Copy every record verbatim but exclude the pictures.
+++ DATASET ENTRIES
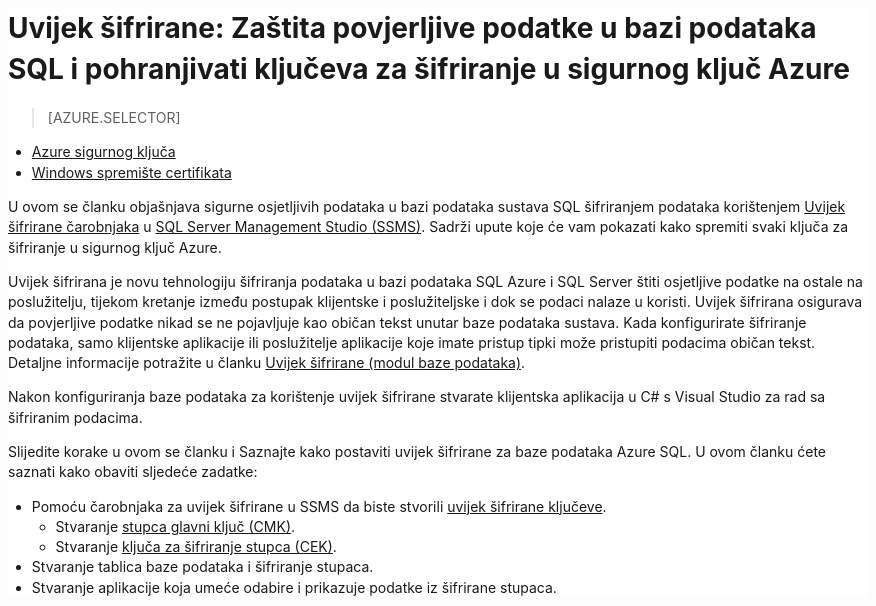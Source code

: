 <properties
    pageTitle="Uvijek šifrirane: Zaštitite povjerljive podatke u bazi podataka SQL Azure s šifriranje baze podataka | Microsoft Azure"
    description="Zaštita povjerljive podatke u bazi podataka za SQL u minutama."
    keywords="šifriranje podataka, ključa za šifriranje, a zatim šifriranje oblaka"
    services="sql-database"
    documentationCenter=""
    authors="stevestein"
    manager="jhubbard"
    editor="cgronlun"/>


<tags
    ms.service="sql-database"
    ms.workload="data-management"
    ms.tgt_pltfrm="na"
    ms.devlang="na"
    ms.topic="article"
    ms.date="07/18/2016"
    ms.author="sstein"/>

# <a name="always-encrypted-protect-sensitive-data-in-sql-database-and-store-your-encryption-keys-in-azure-key-vault"></a>Uvijek šifrirane: Zaštita povjerljive podatke u bazi podataka SQL i pohranjivati ključeva za šifriranje u sigurnog ključ Azure

> [AZURE.SELECTOR]
- [Azure sigurnog ključa](sql-database-always-encrypted-azure-key-vault.md)
- [Windows spremište certifikata](sql-database-always-encrypted.md)


U ovom se članku objašnjava sigurne osjetljivih podataka u bazi podataka sustava SQL šifriranjem podataka korištenjem [Uvijek šifrirane čarobnjaka](https://msdn.microsoft.com/library/mt459280.aspx) u [SQL Server Management Studio (SSMS)](https://msdn.microsoft.com/library/hh213248.aspx). Sadrži upute koje će vam pokazati kako spremiti svaki ključa za šifriranje u sigurnog ključ Azure.

Uvijek šifrirana je novu tehnologiju šifriranja podataka u bazi podataka SQL Azure i SQL Server štiti osjetljive podatke na ostale na poslužitelju, tijekom kretanje između postupak klijentske i poslužiteljske i dok se podaci nalaze u koristi. Uvijek šifrirana osigurava da povjerljive podatke nikad se ne pojavljuje kao običan tekst unutar baze podataka sustava. Kada konfigurirate šifriranje podataka, samo klijentske aplikacije ili poslužitelje aplikacije koje imate pristup tipki može pristupiti podacima običan tekst. Detaljne informacije potražite u članku [Uvijek šifrirane (modul baze podataka)](https://msdn.microsoft.com/library/mt163865.aspx).


Nakon konfiguriranja baze podataka za korištenje uvijek šifrirane stvarate klijentska aplikacija u C# s Visual Studio za rad sa šifriranim podacima.

Slijedite korake u ovom se članku i Saznajte kako postaviti uvijek šifrirane za baze podataka Azure SQL. U ovom članku ćete saznati kako obaviti sljedeće zadatke:

- Pomoću čarobnjaka za uvijek šifrirane u SSMS da biste stvorili [uvijek šifrirane ključeve](https://msdn.microsoft.com/library/mt163865.aspx#Anchor_3).
    - Stvaranje [stupca glavni ključ (CMK)](https://msdn.microsoft.com/library/mt146393.aspx).
    - Stvaranje [ključa za šifriranje stupca (CEK)](https://msdn.microsoft.com/library/mt146372.aspx).
- Stvaranje tablica baze podataka i šifriranje stupaca.
- Stvaranje aplikacije koja umeće odabire i prikazuje podatke iz šifrirane stupaca.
++++++
ANSWER TO THIS TASK |
Source code

: <properties
    pageTitle="Uvijek šifrirane: Zaštitite povjerljive podatke u bazi podataka SQL Azure s šifriranje baze podataka | Microsoft Azure"
    description="Zaštita povjerljive podatke u bazi podataka za SQL u minutama."
    keywords="šifriranje podataka, ključa za šifriranje, a zatim šifriranje oblaka"
    services="sql-database"
    documentationCenter=""
    authors="stevestein"
    manager="jhubbard"
    editor="cgronlun"/>


<tags
    ms.service="sql-database"
    ms.workload="data-management"
    ms.tgt_pltfrm="na"
    ms.devlang="na"
    ms.topic="article"
    ms.date="07/18/2016"
    ms.author="sstein"/>

# <a name="always-encrypted-protect-sensitive-data-in-sql-database-and-store-your-encryption-keys-in-azure-key-vault"></a>Uvijek šifrirane: Zaštita povjerljive podatke u bazi podataka SQL i pohranjivati ključeva za šifriranje u sigurnog ključ Azure

> [AZURE.SELECTOR]
- [Azure sigurnog ključa](sql-database-always-encrypted-azure-key-vault.md)
- [Windows spremište certifikata](sql-database-always-encrypted.md)


U ovom se članku objašnjava sigurne osjetljivih podataka u bazi podataka sustava SQL šifriranjem podataka korištenjem [Uvijek šifrirane čarobnjaka](https://msdn.microsoft.com/library/mt459280.aspx) u [SQL Server Management Studio (SSMS)](https://msdn.microsoft.com/library/hh213248.aspx). Sadrži upute koje će vam pokazati kako spremiti svaki ključa za šifriranje u sigurnog ključ Azure.

Uvijek šifrirana je novu tehnologiju šifriranja podataka u bazi podataka SQL Azure i SQL Server štiti osjetljive podatke na ostale na poslužitelju, tijekom kretanje između postupak klijentske i poslužiteljske i dok se podaci nalaze u koristi. Uvijek šifrirana osigurava da povjerljive podatke nikad se ne pojavljuje kao običan tekst unutar baze podataka sustava. Kada konfigurirate šifriranje podataka, samo klijentske aplikacije ili poslužitelje aplikacije koje imate pristup tipki može pristupiti podacima običan tekst. Detaljne informacije potražite u članku [Uvijek šifrirane (modul baze podataka)](https://msdn.microsoft.com/library/mt163865.aspx).


Nakon konfiguriranja baze podataka za korištenje uvijek šifrirane stvarate klijentska aplikacija u C# s Visual Studio za rad sa šifriranim podacima.

Slijedite korake u ovom se članku i Saznajte kako postaviti uvijek šifrirane za baze podataka Azure SQL. U ovom članku ćete saznati kako obaviti sljedeće zadatke:

- Pomoću čarobnjaka za uvijek šifrirane u SSMS da biste stvorili [uvijek šifrirane ključeve](https://msdn.microsoft.com/library/mt163865.aspx#Anchor_3).
    - Stvaranje [stupca glavni ključ (CMK)](https://msdn.microsoft.com/library/mt146393.aspx).
    - Stvaranje [ključa za šifriranje stupca (CEK)](https://msdn.microsoft.com/library/mt146372.aspx).
- Stvaranje tablica baze podataka i šifriranje stupaca.
- Stvaranje aplikacije koja umeće odabire i prikazuje podatke iz šifrirane stupaca.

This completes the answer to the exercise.